Now, I hope that never happens because I would not want to have my councillor representing my community left out of the debate that takes place here in the city of Winnipeg, and how it affects the residents that we represent, so I think it is improper for the mayor to have the total say on how those committees are appointed. I think councillors that are elected by the representatives of the community should be involved in at least one committee and perhaps many more that affects--

An Honourable Member: Okay, consider it done.

Mr. Reid: If that were the case, I am sure the Minister of Agriculture would have convinced his colleague the minister responsible for municipal affairs to introduce an amendment already, but I have not seen that amendment come forward, and we have not had the chance. In fact, I believe there is only one amendment, and that was taking away the second vote from the mayor, something that the presenters, all the presenters--I believe, excluding the Chamber of Commerce, the Canadian Federation of Independent Business and Mayor Thompson were the only ones that supported having two votes for the mayor. All of the other presenters, I believe, suggested and recommended to government that that second vote be taken away.
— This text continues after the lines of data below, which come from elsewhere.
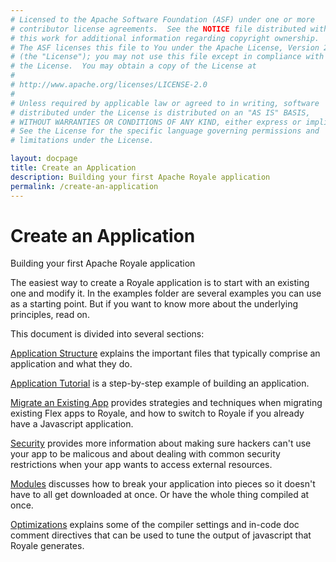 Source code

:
 ```yaml
---
# Licensed to the Apache Software Foundation (ASF) under one or more
# contributor license agreements.  See the NOTICE file distributed with
# this work for additional information regarding copyright ownership.
# The ASF licenses this file to You under the Apache License, Version 2.0
# (the "License"); you may not use this file except in compliance with
# the License.  You may obtain a copy of the License at
# 
# http://www.apache.org/licenses/LICENSE-2.0
# 
# Unless required by applicable law or agreed to in writing, software
# distributed under the License is distributed on an "AS IS" BASIS,
# WITHOUT WARRANTIES OR CONDITIONS OF ANY KIND, either express or implied.
# See the License for the specific language governing permissions and
# limitations under the License.

layout: docpage
title: Create an Application
description: Building your first Apache Royale application
permalink: /create-an-application
---
```


# Create an Application

Building your first Apache Royale application

The easiest way to create a Royale application is to start with an existing one and modify it.  In the examples folder are several examples you can use as a starting point.  But if you want to know more about the underlying principles, read on.

This document is divided into several sections:

[Application Structure](create-an-application/application-structure) explains the important files that typically comprise an application and what they do.

[Application Tutorial](create-an-application/application-tutorial) is a step-by-step example of building an application.

[Migrate an Existing App](migrate-an-existing-app) provides strategies and techniques when migrating existing Flex apps to Royale, and how to switch to Royale if you already have a Javascript application.

[Security](create-an-application/security) provides more information about making sure hackers can't use your app to be malicous and about dealing with common security restrictions when your app wants to access external resources.

[Modules](features/modules) discusses how to break your application into pieces so it doesn't have to all get downloaded at once.  Or have the whole thing compiled at once.

[Optimizations](create-an-application/optimizations) explains some of the compiler settings and in-code doc comment directives that can be used to tune the output of javascript that Royale generates.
So that was the only amendment that the council recommended, that was recommended to the members of the committee, that the minister acted on. Everything else was left aside. He discounted everything else that they said. It was insignificant, as far as you were concerned. You did not value their opinions.

Your provisions that you have put in place by this do not put in place the checks and balances that we have in this Legislative Assembly. We have the ability to have an opposition that will hold governments accountable, whatever government, the political stripe of the government of the day. When we are in government, if you are still around in opposition, you would have the opportunity to hold us accountable as we are holding you accountable now. But what you are proposing in Bill 36 will not have that ability. You will not have the checks and balances in place.

If you give the mayor the ability to have those powers, and even though Councillor Murray, I believe, likes to operate on a consensus basis, you will give the mayor those powers. Councillor Murray and other councillors that would run for mayor's office will have those powers available unless this act is changed or amended. Even though Councillor Murray has indicated that he would not use these powers and does not require them because, if I understand his presentation correctly, he believes in building consensus amongst the players and has an inclusionary process where you bring the people to the table to talk about the changes that are required, that will not be the case, that this legislation perhaps will not take effect should Councillor Murray or someone with the same opinion as Councillor Murray become the mayor.

But what happens in the future with other councillors or other members of the public that run for mayor? They may not want to build a consensus and may want to have a top-down or a top-driven process. But in that particular case, then, it will disadvantage my councillor if my councillor that represents the community that I represent is not on the inside of the decision-making process and is left out. Then my community and those other communities are disadvantaged as a result of that.

Madam Speaker, I think that this legislation is the wrong piece of legislation to bring before us here in this Legislative Assembly. I listened very carefully to the public presentations that were made over the period when those presentations occurred, and the public told us quite clearly that they did not want to have this legislation in its current form and recommended that the government withdraw this particular bill.

Madam Speaker: Order, please. When this matter is again before the House, the honourable member for Transcona will have 22 minutes remaining. As previously agreed, the hour being 10 p.m., this House is adjourned and stands adjourned until 1:30 p.m. Monday next.